Transformation, Technical Debt and Toxicity... Episode 1
Liam Holohan
CTO - Deep Generalist - Experienced IT Leader - Transformation - Strategy - Product - Innovation - Founder. Driving impact through innovative and industry defining tech
Episode 1 - Transformation
For the past number of years, I have been assisting companies with large technical transformation & change projects. Here are a few insights I have gained from these multiple companies, operating in radically markets and with diverse business models. Despite being very different organisations, common themes crop up again and again. This is because at its core, a company is its people (both past and present) and by implication it's culture. Their actions (or inaction) have both caused the need for a transformation and are the solution to achieving a successful one.
Why Transform? - scenario 1
Large scale transformations are usually thrust upon a company due to some inflection point in their business model.

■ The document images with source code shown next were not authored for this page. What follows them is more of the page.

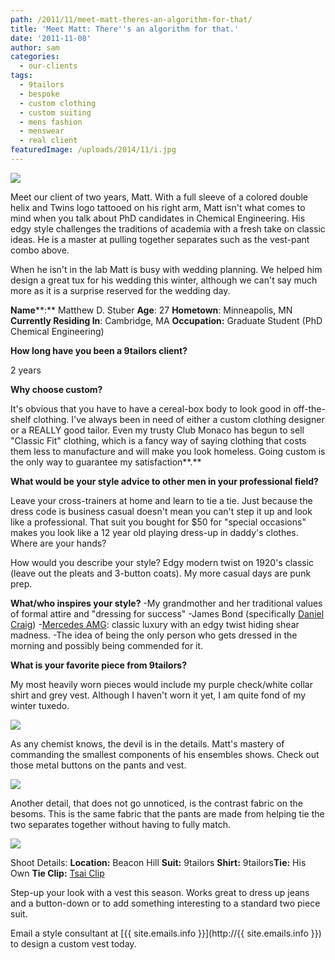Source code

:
 ```yaml
---
path: /2011/11/meet-matt-theres-an-algorithm-for-that/
title: 'Meet Matt: There''s an algorithm for that.'
date: '2011-11-08'
author: sam
categories:
  - our-clients
tags:
  - 9tailors
  - bespoke
  - custom clothing
  - custom suiting
  - mens fashion
  - menswear
  - real client
featuredImage: /uploads/2014/11/i.jpg
---
```

![](http://1.bp.blogspot.com/-7fCBvD4zD3M/TrlVPeWwKNI/AAAAAAAAA88/WKh1Cb4gyj0/s640/mstuberprofile_blog.jpg) [](http://1.bp.blogspot.com/-7fCBvD4zD3M/TrlVPeWwKNI/AAAAAAAAA88/WKh1Cb4gyj0/s1600/mstuberprofile_blog.jpg) 

Meet our client of two years, Matt. With a full sleeve of a colored double helix and Twins logo tattooed on his right arm, Matt isn't what comes to mind when you talk about PhD candidates in Chemical Engineering. His edgy style challenges the traditions of academia with a fresh take on classic ideas. He is a master at pulling together separates such as the vest-pant combo above.

When he isn't in the lab Matt is busy with wedding planning. We helped him design a great tux for his wedding this winter, although we can't say much more as it is a surprise reserved for the wedding day.

**Name****:** Matthew D. Stuber **Age**: 27
**Hometown**: Minneapolis, MN
**Currently Residing In**: Cambridge, MA
**Occupation:** Graduate Student (PhD Chemical Engineering)

 **How long have you been a 9tailors client?**

2 years

 **Why choose custom?**

It's obvious that you have to have a cereal-box body to look good in off-the-shelf clothing. I've always been in need of either a custom clothing designer or a REALLY good tailor. Even my trusty Club Monaco has begun to sell "Classic Fit" clothing, which is a fancy way of saying clothing that costs them less to manufacture and will make you look homeless. Going custom is the only way to guarantee my satisfaction**.**

 **What would be your style advice to other men in your professional field?**

Leave your cross-trainers at home and learn to tie a tie. Just because the dress code is business casual doesn't mean you can't step it up and look like a professional. That suit you bought for $50 for "special occasions" makes you look like a 12 year old playing dress-up in daddy's clothes. Where are your hands?

How would you describe your style? Edgy modern twist on 1920's classic (leave out the pleats and 3-button coats). My more casual days are punk prep.

**What/who inspires your style?**
-My grandmother and her traditional values of formal attire and "dressing for success"
-James Bond (specifically [Daniel Craig](http://en.wikipedia.org/wiki/Daniel_Craig))
-[Mercedes AMG](http://www.mercedes-amg.com/): classic luxury with an edgy twist hiding shear madness.
-The idea of being the only person who gets dressed in the morning and possibly being commended for it.

**What is your favorite piece from 9tailors?**

My most heavily worn pieces would include my purple check/white collar shirt and grey vest. Although I haven't worn it yet, I am quite fond of my winter tuxedo.

[![](http://3.bp.blogspot.com/-f8JIYvR6G2s/TrlHCqgZt0I/AAAAAAAAA8M/jdOfHNLMFpU/s400/9TailorsFallShoot-350.jpg)](http://3.bp.blogspot.com/-f8JIYvR6G2s/TrlHCqgZt0I/AAAAAAAAA8M/jdOfHNLMFpU/s1600/9TailorsFallShoot-350.jpg)

As any chemist knows, the devil is in the details. Matt's mastery of commanding the smallest components of his ensembles shows. Check out those metal buttons on the pants and vest.

[![](http://2.bp.blogspot.com/-U24X0fJM0tA/TrlIk4yTdpI/AAAAAAAAA8w/t-JCDzQw-Ro/s400/9TailorsFallShoot-357.jpg)](http://2.bp.blogspot.com/-U24X0fJM0tA/TrlIk4yTdpI/AAAAAAAAA8w/t-JCDzQw-Ro/s1600/9TailorsFallShoot-357.jpg)

Another detail, that does not go unnoticed, is the contrast fabric on the besoms. This is the same fabric that the pants are made from helping tie the two separates together without having to fully match.

[![](http://3.bp.blogspot.com/-BVkMUjeETO0/TrlHDD_fh_I/AAAAAAAAA8Y/QK1_QJ_YQKs/s400/9TailorsFallShoot-372.jpg)](http://3.bp.blogspot.com/-BVkMUjeETO0/TrlHDD_fh_I/AAAAAAAAA8Y/QK1_QJ_YQKs/s1600/9TailorsFallShoot-372.jpg)

Shoot Details:
**Location:** Beacon Hill
**Suit:** 9tailors
**Shirt:** 9tailors**Tie:** His Own
**Tie Clip:** [Tsai Clip](http://www.tsaiclip.com/)

Step-up your look with a vest this season. Works great to dress up jeans and a button-down or to add something interesting to a standard two piece suit.

Email a style consultant at [{{ site.emails.info }}](http://{{ site.emails.info }}) to design a custom vest today.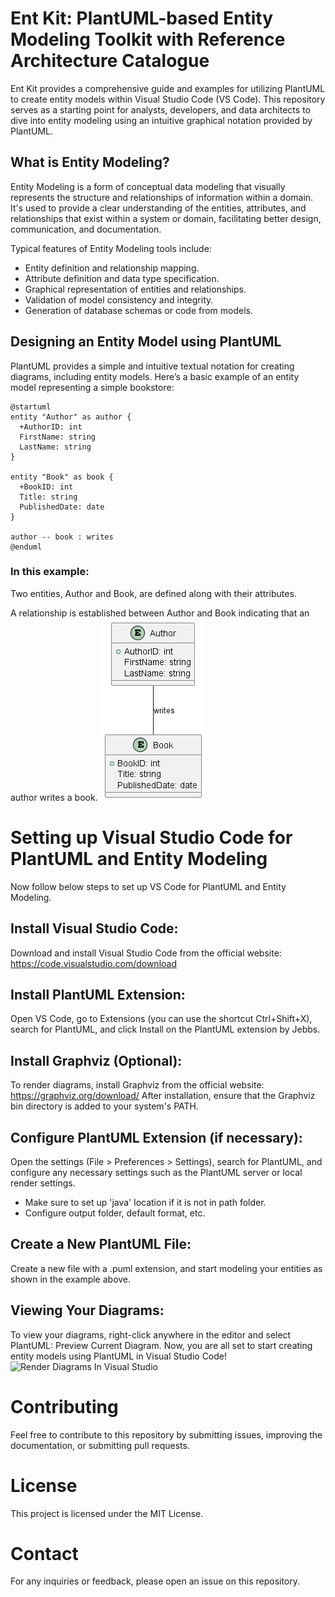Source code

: # Ent Kit: PlantUML-based Entity Modeling Toolkit with Reference Architecture Catalogue

Ent Kit provides a comprehensive guide and examples for utilizing PlantUML to create entity
models within Visual Studio Code (VS Code).
This repository serves as a starting point for analysts, developers, and data architects
to dive into entity modeling using an intuitive graphical notation provided by PlantUML.

## What is Entity Modeling?

Entity Modeling is a form of conceptual data modeling that visually represents the structure
and relationships of information within a domain. It's used to provide a clear understanding
of the entities, attributes, and relationships that exist within a system or domain,
facilitating better design, communication, and documentation.

Typical features of Entity Modeling tools include:
- Entity definition and relationship mapping.
- Attribute definition and data type specification.
- Graphical representation of entities and relationships.
- Validation of model consistency and integrity.
- Generation of database schemas or code from models.

## Designing an Entity Model using PlantUML

PlantUML provides a simple and intuitive textual notation for creating diagrams, including entity models. Here’s a basic example of an entity model representing a simple bookstore:

```plantuml
@startuml
entity "Author" as author {
  +AuthorID: int
  FirstName: string
  LastName: string
}

entity "Book" as book {
  +BookID: int
  Title: string
  PublishedDate: date
}

author -- book : writes
@enduml
```

### In this example:

Two entities, Author and Book, are defined along with their attributes.

A relationship is established between Author and Book indicating that an author writes a book.
![Rendered diagram](docs/images/readme-example1.png)


# Setting up Visual Studio Code for PlantUML and Entity Modeling

Now follow below steps to set up VS Code for PlantUML and Entity Modeling.

## Install Visual Studio Code:

Download and install Visual Studio Code from the official website: https://code.visualstudio.com/download

## Install PlantUML Extension:
Open VS Code, go to Extensions (you can use the shortcut Ctrl+Shift+X), search for PlantUML,
and click Install on the PlantUML extension by Jebbs.

## Install Graphviz (Optional):
To render diagrams, install Graphviz from the official website: https://graphviz.org/download/
After installation, ensure that the Graphviz bin directory is added to your system's PATH.

## Configure PlantUML Extension (if necessary):
Open the settings (File > Preferences > Settings), search for PlantUML, and configure any necessary
settings such as the PlantUML server or local render settings.

* Make sure to set up 'java' location if it is not in path folder.
* Configure output folder, default format, etc.

## Create a New PlantUML File:
Create a new file with a .puml extension, and start modeling your entities as shown in the example above.

## Viewing Your Diagrams:
To view your diagrams, right-click anywhere in the editor and select PlantUML: Preview Current Diagram.
Now, you are all set to start creating entity models using PlantUML in Visual Studio Code!
![Render Diagrams In Visual Studio](/plantuml-ent-kit/docs/images/readme-screenshot2.png)


# Contributing
Feel free to contribute to this repository by submitting issues, improving the documentation, or submitting pull requests.

# License
This project is licensed under the MIT License.

# Contact
For any inquiries or feedback, please open an issue on this repository.
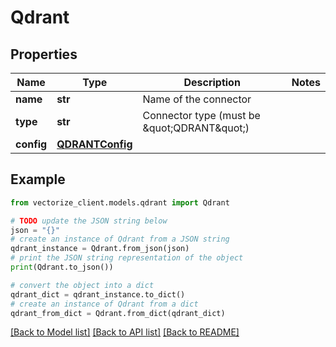 # Qdrant


## Properties

Name | Type | Description | Notes
------------ | ------------- | ------------- | -------------
**name** | **str** | Name of the connector | 
**type** | **str** | Connector type (must be \&quot;QDRANT\&quot;) | 
**config** | [**QDRANTConfig**](QDRANTConfig.md) |  | 

## Example

```python
from vectorize_client.models.qdrant import Qdrant

# TODO update the JSON string below
json = "{}"
# create an instance of Qdrant from a JSON string
qdrant_instance = Qdrant.from_json(json)
# print the JSON string representation of the object
print(Qdrant.to_json())

# convert the object into a dict
qdrant_dict = qdrant_instance.to_dict()
# create an instance of Qdrant from a dict
qdrant_from_dict = Qdrant.from_dict(qdrant_dict)
```
[[Back to Model list]](../README.md#documentation-for-models) [[Back to API list]](../README.md#documentation-for-api-endpoints) [[Back to README]](../README.md)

It could be as radical as an acquisition (or being acquired) or as mundane as loss of market share in a mature business. Sometimes it is seen as a "single event" that changes the focus of senior management (the proverbial "Come to Jesus" moment). These events, that demand a company transform to survive get business focus a little like Hemmingway's bankruptcy insight.
“How Did You Go Bankrupt? Two Ways...Gradually and Then Suddenly.” - Ernest Hemingway (The Sun Also Rises)
The rapid onset of an inflection point forcing a transformation on a company is a fallacy. They just build slowly and then break to the fore. Acquisitions do not happen overnight; market share decline happens over years and "sudden events" are usually the last domino to fall after a series of past decisions. Perfect storms buffeting a sector do not cause business weakness or opportunity, they simply expose them.
Transformation is not something companies set out to do in the normal course of their business, it is thrust upon them. Transformations are a huge disruption to normal business operations. The need to transform may be the key to help the business survive, get on a sustainable path or find its purpose within a larger group.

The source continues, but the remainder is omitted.